YOUR OBJECTIVE: What is needed is an exact copy of the lines in the listing below, from the one with "you couldn't tell._" up to and including the one with "# acsSystemsListPost", with no other lines.

DATASET RECORDS:
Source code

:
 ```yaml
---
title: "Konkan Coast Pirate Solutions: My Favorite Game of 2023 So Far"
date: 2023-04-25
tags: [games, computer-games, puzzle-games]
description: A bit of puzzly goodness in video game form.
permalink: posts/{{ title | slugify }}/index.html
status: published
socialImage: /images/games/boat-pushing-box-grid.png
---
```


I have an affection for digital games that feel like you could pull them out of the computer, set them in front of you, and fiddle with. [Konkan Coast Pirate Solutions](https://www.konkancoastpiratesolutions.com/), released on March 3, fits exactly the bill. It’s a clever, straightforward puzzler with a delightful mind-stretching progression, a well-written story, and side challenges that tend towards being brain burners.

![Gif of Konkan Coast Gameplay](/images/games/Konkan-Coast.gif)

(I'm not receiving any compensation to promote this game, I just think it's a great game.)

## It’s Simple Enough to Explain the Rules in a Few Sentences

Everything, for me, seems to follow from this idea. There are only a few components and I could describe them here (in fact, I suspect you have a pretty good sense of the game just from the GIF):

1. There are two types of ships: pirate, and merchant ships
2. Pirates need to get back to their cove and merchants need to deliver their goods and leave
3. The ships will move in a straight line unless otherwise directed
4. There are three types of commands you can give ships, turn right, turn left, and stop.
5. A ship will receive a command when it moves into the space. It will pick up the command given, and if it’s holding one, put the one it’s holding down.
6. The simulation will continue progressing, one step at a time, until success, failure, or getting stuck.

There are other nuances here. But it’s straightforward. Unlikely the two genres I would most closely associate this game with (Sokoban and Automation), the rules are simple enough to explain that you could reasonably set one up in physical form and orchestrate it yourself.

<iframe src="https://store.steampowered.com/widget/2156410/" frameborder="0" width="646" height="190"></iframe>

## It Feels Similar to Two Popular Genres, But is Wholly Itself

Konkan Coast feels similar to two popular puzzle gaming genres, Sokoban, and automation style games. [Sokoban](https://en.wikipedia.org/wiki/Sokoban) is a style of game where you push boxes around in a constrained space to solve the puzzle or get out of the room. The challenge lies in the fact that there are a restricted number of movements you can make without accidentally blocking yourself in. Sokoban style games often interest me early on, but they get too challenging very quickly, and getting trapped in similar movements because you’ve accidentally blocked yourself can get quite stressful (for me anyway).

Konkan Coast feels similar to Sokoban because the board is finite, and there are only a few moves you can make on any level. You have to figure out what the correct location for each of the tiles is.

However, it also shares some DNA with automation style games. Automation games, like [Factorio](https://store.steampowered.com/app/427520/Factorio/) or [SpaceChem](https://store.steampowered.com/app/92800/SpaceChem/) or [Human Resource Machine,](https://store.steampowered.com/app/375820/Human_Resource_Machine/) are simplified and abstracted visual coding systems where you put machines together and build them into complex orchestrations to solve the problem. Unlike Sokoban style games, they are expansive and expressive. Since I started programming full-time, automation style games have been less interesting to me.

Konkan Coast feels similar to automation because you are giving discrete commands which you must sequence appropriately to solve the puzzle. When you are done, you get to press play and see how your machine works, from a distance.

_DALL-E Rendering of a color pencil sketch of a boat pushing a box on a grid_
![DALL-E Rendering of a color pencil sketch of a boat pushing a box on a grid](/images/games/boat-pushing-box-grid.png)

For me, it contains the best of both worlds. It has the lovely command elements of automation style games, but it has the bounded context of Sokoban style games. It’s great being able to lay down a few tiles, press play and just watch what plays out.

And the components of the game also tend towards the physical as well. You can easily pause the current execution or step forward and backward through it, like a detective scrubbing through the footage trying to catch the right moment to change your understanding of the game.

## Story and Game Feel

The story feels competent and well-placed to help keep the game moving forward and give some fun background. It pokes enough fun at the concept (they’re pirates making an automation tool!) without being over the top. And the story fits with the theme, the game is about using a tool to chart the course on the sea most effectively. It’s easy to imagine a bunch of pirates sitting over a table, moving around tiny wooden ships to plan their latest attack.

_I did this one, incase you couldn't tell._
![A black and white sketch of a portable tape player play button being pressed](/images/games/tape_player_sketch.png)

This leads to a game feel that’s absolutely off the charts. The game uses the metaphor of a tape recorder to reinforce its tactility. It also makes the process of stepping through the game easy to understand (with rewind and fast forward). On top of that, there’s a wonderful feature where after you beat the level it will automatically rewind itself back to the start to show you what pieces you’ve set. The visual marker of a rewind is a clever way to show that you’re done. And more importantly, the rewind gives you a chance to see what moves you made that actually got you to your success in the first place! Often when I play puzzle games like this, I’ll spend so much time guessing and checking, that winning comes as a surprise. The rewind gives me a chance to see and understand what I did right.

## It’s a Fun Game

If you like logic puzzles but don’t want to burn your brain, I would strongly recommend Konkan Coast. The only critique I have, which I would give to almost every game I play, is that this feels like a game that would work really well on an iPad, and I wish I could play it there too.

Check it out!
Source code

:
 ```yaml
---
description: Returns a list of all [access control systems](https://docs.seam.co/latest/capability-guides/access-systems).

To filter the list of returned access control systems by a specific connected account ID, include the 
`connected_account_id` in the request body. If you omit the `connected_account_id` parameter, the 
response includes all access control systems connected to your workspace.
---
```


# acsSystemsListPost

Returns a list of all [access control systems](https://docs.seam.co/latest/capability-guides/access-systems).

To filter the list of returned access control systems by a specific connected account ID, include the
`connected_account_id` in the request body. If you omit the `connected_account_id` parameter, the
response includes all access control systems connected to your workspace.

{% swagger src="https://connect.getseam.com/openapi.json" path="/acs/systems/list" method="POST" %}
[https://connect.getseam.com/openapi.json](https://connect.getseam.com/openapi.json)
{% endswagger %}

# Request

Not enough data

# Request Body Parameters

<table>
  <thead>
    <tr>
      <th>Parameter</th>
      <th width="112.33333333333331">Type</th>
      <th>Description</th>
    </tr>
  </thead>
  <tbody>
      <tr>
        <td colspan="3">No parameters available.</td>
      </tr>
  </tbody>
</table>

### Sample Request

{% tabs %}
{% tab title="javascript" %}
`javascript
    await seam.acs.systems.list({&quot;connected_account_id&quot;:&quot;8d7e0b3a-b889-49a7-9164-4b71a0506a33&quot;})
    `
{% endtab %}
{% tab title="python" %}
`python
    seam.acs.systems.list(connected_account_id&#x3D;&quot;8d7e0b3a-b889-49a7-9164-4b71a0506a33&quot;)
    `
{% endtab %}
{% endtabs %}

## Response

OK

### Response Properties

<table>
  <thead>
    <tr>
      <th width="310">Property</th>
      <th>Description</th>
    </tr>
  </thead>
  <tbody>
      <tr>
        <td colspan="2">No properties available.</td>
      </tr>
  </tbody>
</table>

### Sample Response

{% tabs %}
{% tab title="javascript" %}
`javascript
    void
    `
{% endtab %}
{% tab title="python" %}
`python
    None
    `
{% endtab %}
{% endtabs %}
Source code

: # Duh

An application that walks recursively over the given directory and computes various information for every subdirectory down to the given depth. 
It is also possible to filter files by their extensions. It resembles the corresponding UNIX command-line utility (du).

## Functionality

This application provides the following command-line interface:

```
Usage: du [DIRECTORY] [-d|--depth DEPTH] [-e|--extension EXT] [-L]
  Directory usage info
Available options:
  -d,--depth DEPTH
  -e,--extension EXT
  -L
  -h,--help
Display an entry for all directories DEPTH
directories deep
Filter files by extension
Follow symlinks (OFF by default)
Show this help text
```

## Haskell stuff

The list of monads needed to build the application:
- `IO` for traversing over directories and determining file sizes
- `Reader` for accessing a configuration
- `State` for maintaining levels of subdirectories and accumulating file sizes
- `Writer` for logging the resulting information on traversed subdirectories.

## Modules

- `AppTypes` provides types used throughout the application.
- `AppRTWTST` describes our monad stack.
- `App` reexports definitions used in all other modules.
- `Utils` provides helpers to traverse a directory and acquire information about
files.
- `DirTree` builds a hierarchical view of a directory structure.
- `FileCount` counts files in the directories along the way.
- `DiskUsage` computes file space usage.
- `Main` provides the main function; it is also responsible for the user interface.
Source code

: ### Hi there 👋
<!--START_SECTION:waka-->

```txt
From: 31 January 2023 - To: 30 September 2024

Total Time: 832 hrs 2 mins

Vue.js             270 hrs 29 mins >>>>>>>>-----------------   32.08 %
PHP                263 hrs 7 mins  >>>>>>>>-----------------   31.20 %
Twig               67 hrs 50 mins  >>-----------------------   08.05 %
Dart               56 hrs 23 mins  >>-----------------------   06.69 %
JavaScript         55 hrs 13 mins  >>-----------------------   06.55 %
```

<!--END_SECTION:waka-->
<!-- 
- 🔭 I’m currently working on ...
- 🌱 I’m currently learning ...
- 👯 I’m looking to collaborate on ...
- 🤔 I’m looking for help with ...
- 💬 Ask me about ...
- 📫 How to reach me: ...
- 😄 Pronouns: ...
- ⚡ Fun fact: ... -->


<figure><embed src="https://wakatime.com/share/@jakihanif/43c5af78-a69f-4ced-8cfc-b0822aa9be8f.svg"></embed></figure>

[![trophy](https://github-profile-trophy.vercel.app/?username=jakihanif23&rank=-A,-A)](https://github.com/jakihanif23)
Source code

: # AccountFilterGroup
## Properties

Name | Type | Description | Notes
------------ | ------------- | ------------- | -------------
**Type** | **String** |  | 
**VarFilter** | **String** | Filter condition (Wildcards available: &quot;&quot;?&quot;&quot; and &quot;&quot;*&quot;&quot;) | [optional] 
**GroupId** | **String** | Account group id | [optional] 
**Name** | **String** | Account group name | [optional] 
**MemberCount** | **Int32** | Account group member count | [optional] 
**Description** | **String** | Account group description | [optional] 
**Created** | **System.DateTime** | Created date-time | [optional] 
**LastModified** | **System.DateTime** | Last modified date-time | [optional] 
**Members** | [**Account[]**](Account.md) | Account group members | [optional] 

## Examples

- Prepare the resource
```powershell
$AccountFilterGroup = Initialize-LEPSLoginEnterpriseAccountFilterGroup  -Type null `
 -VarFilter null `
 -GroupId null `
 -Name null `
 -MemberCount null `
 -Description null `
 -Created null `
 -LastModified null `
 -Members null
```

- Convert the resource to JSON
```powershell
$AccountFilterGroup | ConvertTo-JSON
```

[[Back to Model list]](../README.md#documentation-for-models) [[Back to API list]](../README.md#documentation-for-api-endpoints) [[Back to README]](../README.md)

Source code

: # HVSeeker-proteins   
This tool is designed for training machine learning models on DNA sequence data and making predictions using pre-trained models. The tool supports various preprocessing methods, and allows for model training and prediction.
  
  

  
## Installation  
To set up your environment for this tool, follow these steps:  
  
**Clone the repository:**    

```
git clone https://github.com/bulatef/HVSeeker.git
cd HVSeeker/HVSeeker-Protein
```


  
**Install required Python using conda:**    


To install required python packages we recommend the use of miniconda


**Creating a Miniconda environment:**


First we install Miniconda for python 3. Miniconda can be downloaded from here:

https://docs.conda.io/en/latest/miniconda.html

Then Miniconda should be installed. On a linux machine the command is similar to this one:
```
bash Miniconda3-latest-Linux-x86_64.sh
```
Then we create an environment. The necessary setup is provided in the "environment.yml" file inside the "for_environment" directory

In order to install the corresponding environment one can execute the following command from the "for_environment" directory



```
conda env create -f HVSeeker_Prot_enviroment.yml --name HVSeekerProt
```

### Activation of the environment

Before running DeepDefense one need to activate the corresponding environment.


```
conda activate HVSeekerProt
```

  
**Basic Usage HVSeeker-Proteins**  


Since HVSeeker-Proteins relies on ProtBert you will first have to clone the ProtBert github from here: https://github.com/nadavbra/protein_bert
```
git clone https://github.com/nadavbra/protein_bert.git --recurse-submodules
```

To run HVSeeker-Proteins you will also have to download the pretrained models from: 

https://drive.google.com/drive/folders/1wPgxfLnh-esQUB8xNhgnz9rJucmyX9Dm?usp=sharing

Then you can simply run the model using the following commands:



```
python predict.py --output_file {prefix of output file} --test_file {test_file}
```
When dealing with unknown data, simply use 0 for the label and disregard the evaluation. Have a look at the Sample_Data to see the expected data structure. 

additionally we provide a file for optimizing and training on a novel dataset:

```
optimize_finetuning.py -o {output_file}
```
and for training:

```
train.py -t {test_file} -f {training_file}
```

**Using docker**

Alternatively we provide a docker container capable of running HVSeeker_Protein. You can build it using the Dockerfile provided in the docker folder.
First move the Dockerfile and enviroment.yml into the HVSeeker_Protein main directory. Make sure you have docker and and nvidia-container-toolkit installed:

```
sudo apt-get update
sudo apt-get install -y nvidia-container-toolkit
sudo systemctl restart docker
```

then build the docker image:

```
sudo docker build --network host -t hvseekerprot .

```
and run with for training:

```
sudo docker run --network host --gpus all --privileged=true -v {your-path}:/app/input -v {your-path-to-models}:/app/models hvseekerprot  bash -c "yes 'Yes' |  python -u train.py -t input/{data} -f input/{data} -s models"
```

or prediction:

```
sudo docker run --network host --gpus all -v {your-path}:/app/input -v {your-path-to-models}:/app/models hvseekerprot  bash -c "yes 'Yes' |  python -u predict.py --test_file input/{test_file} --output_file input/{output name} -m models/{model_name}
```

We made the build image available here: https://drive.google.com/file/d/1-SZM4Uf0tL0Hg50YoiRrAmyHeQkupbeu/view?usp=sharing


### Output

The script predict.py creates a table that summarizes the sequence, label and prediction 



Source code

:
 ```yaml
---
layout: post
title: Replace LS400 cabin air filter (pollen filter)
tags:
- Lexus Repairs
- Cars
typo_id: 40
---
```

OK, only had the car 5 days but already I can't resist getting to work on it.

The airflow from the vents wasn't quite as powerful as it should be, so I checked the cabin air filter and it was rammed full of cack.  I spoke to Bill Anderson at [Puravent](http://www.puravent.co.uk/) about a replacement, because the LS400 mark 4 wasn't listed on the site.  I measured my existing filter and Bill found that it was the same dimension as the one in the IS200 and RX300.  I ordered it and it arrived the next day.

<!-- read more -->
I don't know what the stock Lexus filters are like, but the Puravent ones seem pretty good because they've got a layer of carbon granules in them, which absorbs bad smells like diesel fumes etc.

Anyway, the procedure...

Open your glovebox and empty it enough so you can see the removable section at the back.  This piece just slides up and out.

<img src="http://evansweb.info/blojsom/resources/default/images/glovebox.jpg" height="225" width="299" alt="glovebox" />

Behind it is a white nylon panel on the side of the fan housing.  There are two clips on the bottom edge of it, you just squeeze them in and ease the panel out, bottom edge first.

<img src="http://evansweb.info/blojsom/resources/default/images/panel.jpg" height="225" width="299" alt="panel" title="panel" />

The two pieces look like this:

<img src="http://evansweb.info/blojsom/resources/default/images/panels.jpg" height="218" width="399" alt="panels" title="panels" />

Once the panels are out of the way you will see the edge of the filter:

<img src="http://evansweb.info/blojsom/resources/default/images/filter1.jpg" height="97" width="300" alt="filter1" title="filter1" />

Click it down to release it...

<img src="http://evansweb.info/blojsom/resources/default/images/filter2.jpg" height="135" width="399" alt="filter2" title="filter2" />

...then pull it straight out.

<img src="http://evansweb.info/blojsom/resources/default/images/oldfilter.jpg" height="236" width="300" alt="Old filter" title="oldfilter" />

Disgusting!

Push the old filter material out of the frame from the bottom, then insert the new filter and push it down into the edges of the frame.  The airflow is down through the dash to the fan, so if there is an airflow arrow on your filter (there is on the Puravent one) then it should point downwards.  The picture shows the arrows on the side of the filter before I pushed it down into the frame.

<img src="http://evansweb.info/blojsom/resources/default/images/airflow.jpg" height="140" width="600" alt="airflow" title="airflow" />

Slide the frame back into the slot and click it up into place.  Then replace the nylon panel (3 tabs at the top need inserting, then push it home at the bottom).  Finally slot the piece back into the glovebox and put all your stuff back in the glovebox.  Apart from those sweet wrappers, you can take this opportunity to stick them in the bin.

ANSWER TO THIS PROBLEM:
_I did this one, incase you couldn't tell._
![A black and white sketch of a portable tape player play button being pressed](/images/games/tape_player_sketch.png)

This leads to a game feel that’s absolutely off the charts. The game uses the metaphor of a tape recorder to reinforce its tactility. It also makes the process of stepping through the game easy to understand (with rewind and fast forward). On top of that, there’s a wonderful feature where after you beat the level it will automatically rewind itself back to the start to show you what pieces you’ve set. The visual marker of a rewind is a clever way to show that you’re done. And more importantly, the rewind gives you a chance to see what moves you made that actually got you to your success in the first place! Often when I play puzzle games like this, I’ll spend so much time guessing and checking, that winning comes as a surprise. The rewind gives me a chance to see and understand what I did right.

## It’s a Fun Game

If you like logic puzzles but don’t want to burn your brain, I would strongly recommend Konkan Coast. The only critique I have, which I would give to almost every game I play, is that this feels like a game that would work really well on an iPad, and I wish I could play it there too.

Check it out!
Source code

:
 ```yaml
---
description: Returns a list of all [access control systems](https://docs.seam.co/latest/capability-guides/access-systems).

To filter the list of returned access control systems by a specific connected account ID, include the 
`connected_account_id` in the request body. If you omit the `connected_account_id` parameter, the 
response includes all access control systems connected to your workspace.
---
```


# acsSystemsListPost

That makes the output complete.